The mental health care company, which launched in 2016, is currently working on developing psilocybin-based treatments for depression. More than 100 million people suffer from treatment-resistant depression (TRD), an “economic burden” Compass estimates costs more than $200 billion annually.
While it’s still unclear how psychedelics improve mood over time, clinical trials have pointed to the potential long-term benefit of psilocybin in stabilizing mood and showing benefits in the treatment of TRD. It’s also being studied for use in PTSD and anxiety.
While there are significant developments in Canada and the U.S. in the psychedelic research market, the UK and the EU have been slower to fund psychedelic research projects, even despite the Imperial College London hosting the first-ever psilocybin clinical trial in 2016. But this IPO may change the landscape for European and UK companies.
Canada has seen several IPOs recently, including another psilocybin-based company, Champignon Brands, which went public in February.
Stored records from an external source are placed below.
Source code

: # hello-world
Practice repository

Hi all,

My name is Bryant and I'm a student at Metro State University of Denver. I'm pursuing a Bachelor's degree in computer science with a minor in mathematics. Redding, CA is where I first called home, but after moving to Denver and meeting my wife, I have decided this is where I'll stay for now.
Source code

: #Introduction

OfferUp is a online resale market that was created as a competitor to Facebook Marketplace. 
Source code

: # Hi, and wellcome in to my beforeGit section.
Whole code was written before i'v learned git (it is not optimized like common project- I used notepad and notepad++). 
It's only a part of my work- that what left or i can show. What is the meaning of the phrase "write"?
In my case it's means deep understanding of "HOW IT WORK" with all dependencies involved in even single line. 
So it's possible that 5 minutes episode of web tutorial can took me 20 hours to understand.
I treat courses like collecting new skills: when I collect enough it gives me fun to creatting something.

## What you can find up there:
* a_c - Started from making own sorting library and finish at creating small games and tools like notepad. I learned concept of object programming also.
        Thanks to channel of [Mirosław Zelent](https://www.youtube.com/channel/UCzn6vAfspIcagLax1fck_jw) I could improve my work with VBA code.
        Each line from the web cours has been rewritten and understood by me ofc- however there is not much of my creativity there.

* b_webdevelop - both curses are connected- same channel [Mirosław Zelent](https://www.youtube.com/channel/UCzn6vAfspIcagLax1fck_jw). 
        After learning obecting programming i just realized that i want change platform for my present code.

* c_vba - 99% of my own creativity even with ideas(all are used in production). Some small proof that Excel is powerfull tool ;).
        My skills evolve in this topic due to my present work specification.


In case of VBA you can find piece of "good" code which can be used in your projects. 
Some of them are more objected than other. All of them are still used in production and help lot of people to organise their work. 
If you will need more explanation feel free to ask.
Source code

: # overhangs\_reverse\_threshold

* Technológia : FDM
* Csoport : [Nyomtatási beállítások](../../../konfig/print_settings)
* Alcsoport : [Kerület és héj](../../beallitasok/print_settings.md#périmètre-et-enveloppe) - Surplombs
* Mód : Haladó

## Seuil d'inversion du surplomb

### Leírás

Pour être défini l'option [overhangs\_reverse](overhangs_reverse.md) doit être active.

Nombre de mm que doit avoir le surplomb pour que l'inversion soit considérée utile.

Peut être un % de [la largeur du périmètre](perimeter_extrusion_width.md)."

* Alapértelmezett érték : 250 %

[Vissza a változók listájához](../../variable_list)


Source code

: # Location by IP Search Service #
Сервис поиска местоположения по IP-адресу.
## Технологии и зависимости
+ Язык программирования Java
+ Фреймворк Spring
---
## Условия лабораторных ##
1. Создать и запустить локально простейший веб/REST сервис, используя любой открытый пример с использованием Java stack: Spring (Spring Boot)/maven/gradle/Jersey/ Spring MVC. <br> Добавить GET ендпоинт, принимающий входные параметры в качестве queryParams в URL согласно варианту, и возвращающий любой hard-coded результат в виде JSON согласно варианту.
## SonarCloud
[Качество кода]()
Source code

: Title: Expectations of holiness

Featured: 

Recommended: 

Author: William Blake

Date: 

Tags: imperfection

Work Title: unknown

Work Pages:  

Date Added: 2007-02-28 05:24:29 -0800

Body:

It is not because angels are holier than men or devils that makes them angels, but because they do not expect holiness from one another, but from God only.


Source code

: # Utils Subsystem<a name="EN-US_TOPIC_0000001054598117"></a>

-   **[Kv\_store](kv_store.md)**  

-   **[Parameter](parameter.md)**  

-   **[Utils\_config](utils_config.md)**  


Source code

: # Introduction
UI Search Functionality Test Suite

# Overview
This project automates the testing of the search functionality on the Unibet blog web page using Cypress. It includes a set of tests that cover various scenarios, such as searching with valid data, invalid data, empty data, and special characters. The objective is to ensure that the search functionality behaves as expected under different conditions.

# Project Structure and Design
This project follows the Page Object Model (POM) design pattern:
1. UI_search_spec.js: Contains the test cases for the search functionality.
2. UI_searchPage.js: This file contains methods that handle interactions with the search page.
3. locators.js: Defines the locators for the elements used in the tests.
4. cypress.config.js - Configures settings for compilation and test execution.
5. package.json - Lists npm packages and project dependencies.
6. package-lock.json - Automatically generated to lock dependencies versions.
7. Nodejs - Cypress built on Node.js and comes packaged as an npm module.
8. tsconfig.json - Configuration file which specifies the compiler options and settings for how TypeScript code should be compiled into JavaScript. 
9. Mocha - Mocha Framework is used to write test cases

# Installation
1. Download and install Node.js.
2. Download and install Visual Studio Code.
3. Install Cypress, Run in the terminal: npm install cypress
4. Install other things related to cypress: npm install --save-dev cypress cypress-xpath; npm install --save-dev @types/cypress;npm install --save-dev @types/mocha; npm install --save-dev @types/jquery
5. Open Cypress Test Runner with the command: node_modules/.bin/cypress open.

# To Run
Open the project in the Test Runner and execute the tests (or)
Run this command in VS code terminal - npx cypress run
“This is a game-changer for the industry,” Bill Stern, managing partner at Venture Group Capital, said in a statement about Compass’ launch. “Unfortunately, a lot of public companies when they have come to market have been trading on the smaller exchanges with very little exposure. This is going to change the game and is going to change the industry dramatically.”
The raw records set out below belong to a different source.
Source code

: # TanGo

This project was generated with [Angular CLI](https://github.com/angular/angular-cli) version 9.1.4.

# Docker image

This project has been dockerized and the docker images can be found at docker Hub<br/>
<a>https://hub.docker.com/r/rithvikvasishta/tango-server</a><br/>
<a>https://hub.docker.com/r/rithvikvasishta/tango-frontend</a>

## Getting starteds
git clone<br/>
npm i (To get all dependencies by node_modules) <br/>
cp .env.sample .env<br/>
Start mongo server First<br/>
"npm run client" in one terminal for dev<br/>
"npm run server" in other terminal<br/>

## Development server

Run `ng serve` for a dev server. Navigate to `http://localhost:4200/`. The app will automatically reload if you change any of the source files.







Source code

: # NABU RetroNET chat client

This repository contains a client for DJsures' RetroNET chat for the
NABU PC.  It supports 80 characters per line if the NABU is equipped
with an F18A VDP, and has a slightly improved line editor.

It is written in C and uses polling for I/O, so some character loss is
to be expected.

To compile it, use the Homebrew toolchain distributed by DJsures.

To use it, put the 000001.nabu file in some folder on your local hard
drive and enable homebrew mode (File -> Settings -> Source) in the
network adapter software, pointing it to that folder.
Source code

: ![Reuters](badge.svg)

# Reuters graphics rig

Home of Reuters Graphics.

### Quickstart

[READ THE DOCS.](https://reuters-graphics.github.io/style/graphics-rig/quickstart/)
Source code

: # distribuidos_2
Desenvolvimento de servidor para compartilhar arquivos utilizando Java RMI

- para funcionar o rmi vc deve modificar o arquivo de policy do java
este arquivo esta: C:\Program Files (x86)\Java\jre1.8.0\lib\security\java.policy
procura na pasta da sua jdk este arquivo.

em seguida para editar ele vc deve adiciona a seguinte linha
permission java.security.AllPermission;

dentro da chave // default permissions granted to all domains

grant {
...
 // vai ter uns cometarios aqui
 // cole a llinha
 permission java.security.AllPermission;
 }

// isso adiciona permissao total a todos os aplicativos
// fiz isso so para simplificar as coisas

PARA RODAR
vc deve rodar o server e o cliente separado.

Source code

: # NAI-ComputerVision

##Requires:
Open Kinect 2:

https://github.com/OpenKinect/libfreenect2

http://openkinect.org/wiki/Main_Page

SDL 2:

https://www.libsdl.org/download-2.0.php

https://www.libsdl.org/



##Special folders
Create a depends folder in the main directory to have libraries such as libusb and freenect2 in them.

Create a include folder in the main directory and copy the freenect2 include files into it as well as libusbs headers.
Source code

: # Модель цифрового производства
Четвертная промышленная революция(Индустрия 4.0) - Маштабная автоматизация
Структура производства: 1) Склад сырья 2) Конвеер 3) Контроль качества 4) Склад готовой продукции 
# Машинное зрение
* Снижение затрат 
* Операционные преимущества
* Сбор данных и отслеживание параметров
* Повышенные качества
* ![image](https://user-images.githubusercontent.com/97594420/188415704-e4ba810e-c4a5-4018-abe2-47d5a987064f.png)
Compass says the funding will support research and clinical trials as well as the development of digital technologies aimed to support the substance-based therapies.
The UK-based company received “breakthrough therapy” status from the U.S. Food and Drug Administration in 2018, which allowed it to accelerate its production of psilocybin-based therapies. It’s now involved in a Phase IIb trial; approval for its depression treatment could come within three years.